While there is a sufficient consensus 60% (basically ANC or DA veto) mechanism in the government of national unity (GNU) contract, the need for the parties to allow each other to ride a journey to the right outcome is important.

The way decision making happens in the country is going to fundamentally change, however. It is not clear even the ANC realises this completely.

The cabinet has been moribund for the past 15 years and has barely recovered in the past five years under President Cyril Ramaphosa. Now there will be other voices challenging people and likely important political subcommittees that thrash out ideas. As ever, it is not just minister to minister, but it’s the soft, hidden mycelial network among parts of government — the advisers who sit a level below them. This is where the action will be.

Similarly in parliament other voices in committee chair positions will hold ministers to account, whether those leaders are from different parties in the GNU or if they are from other parties outside the GNU.

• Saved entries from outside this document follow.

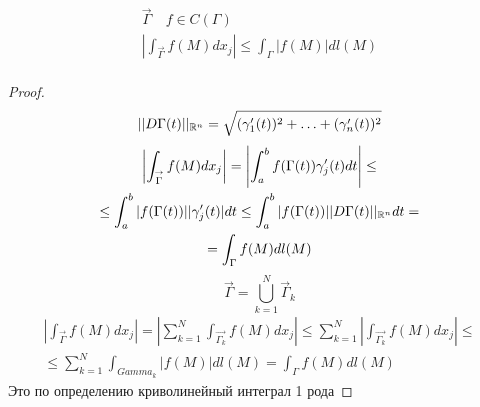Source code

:\documentclass[main]{subfiles}
\begin{document}
\begin{theorem}
    \begin{gather*}
        \stackrel{\rightarrow}{\Gamma} \quad f \in C(\Gamma) \\
        \left| \int_{\stackrel{\rightarrow}{\Gamma}} f(M) dx_j \right| \leq \int_\Gamma |f(M)|dl(M) \\
    \end{gather*}
\end{theorem}
\begin{proof}
    \begin{gather*}
        ||D\Gamma(t)||_{{\mathbb{R}^n}} = \sqrt{(\gamma_1^\prime(t))^2 + \ldots + (\gamma^\prime_n(t))^2} 
    \end{gather*}
    \begin{multline*}
        \left| \int_{\stackrel{\rightarrow}{\Gamma}} f(M) dx_j \right| = \left| \int^b_a f(\Gamma(t))\gamma^\prime_j(t) dt \right| \leq\\
        \leq \int^b_a | f(\Gamma(t)) | | \gamma^\prime_j(t)| dt \leq \int^b_a |f(\Gamma(t))||D\Gamma(t)||_{\mathbb{R}^n} dt = \\
        = \int_{\Gamma} f(M) dl(M) 
    \end{multline*}
    \[\stackrel{\rightarrow}{\Gamma} = \bigcup^N_{k=1} \stackrel{\rightarrow}{\Gamma}_k \] 
    \begin{multline*}
        \left| \int_{\stackrel{\rightarrow}{\Gamma}} f(M) dx_j \right| = \left| \sum^N_{k=1}
         \int_{\stackrel{\rightarrow}{\Gamma_k}} f(M)dx_j \right| \leq \sum^N_{k=1} 
         \left| \int_{\stackrel{\rightarrow}{\Gamma_k}} f(M)dx_j \right| \leq \\
         \leq \sum^N_{k=1}  \int_{Gamma_k} |f(M)|dl(M) = \int_{\Gamma} f(M)dl(M)
    \end{multline*}
    Это по определению криволинейный интеграл 1 рода
\end{proof}
\end{document}
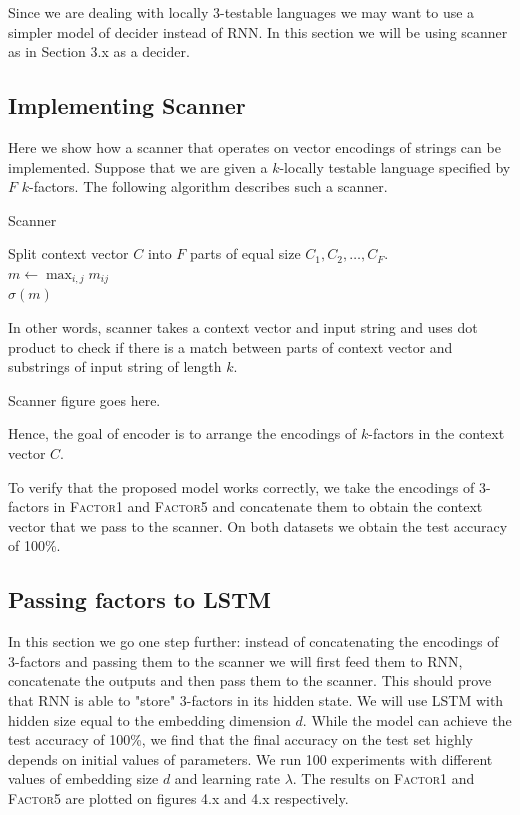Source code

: \documentclass[titlepage]{report}
\begin{document}
Since we are dealing with locally 3-testable languages we may want to use a simpler model of decider instead of RNN. In this section we will be using scanner as in Section 3.x as a decider.

\subsection{Implementing Scanner}

Here we show how a scanner that operates on vector encodings of strings can be implemented. Suppose that we are given a $k$-locally testable language specified by $F$ $k$-factors. The following algorithm describes such a scanner.

\normalem
\begin{algorithm}
\caption{Scanner}
Split context vector $C$ into $F$ parts of equal size $C_1, C_2, \ldots, C_F$. \\
$m \leftarrow \max_{i, j} m_{ij}$ \\
\Return $\sigma(m)$
\end{algorithm}
\ULforem

\noindent
In other words, scanner takes a context vector and input string and uses dot product to check if there is a match between parts of context vector and substrings of input string of length $k$.

\begin{center}
Scanner figure goes here.
\end{center}

\noindent
Hence, the goal of encoder is to arrange the encodings of $k$-factors in the context vector $C$.

To verify that the proposed model works correctly, we take the encodings of 3-factors in \textsc{Factor1} and \textsc{Factor5} and concatenate them to obtain the context vector that we pass to the scanner. On both datasets we obtain the test accuracy of 100\%.

\subsection{Passing factors to LSTM}

In this section we go one step further: instead of concatenating the encodings of 3-factors and passing them to the scanner we will first feed them to RNN, concatenate the outputs and then pass them to the scanner. This should prove that RNN is able to "store" 3-factors in its hidden state. We will use LSTM with hidden size equal to the embedding dimension $d$. While the model can achieve the test accuracy of 100\%, we find that the final accuracy on the test set highly depends on initial values of parameters. We run 100 experiments with different values of embedding size $d$ and learning rate $\lambda$. The results on \textsc{Factor1} and \textsc{Factor5} are plotted on figures 4.x and 4.x respectively.
\end{document}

Within parties there will be continual battles among those who want to be in coalition and those who don’t; those who want power and more votes and think they can get that from being against their own coalition involvement, and those who think they can get more votes by showing progress governing.

We have elective conferences of all parties in two to three years (and an ANC national general council next year). The DA is already murmuring internally about life after Helen Zille — for whom the outcome now is not the first preference. The ANC starts to think about life after its current leader anyway once a national election is out of the way. That will be on steroids now there is such a loss of support and of patronage and income.

The coalition’s ability to navigate a 45% party being kept out of government in KwaZulu-Natal and for all parties to navigate 2026 without self-destructing, will be exceptionally hard — a proper test of the balance of grown-ups versus the shorter-term elements in parties.

Of course, the parties will have a tough time if they cannot show a meaningful dent in unemployment, but also there are underlying trends (as seen especially in KwaZulu-Natal) of deeper disenchantment. More than this, with such low turnout this time there is a large body of people who could turn out next time for a populist or for a protest vote if the coalition cannot show some change in a relatively short period to 2026.

The stakes are unbelievably high — but sitting this period out, afraid of the stakes — is hardly an option either. So it’s all shoulders to the wheel.

Peter Attard Montalto leads on political economy, markets and the just energy transition at Krutham, a SA research-led consulting company.

This article first appeared in Business Day.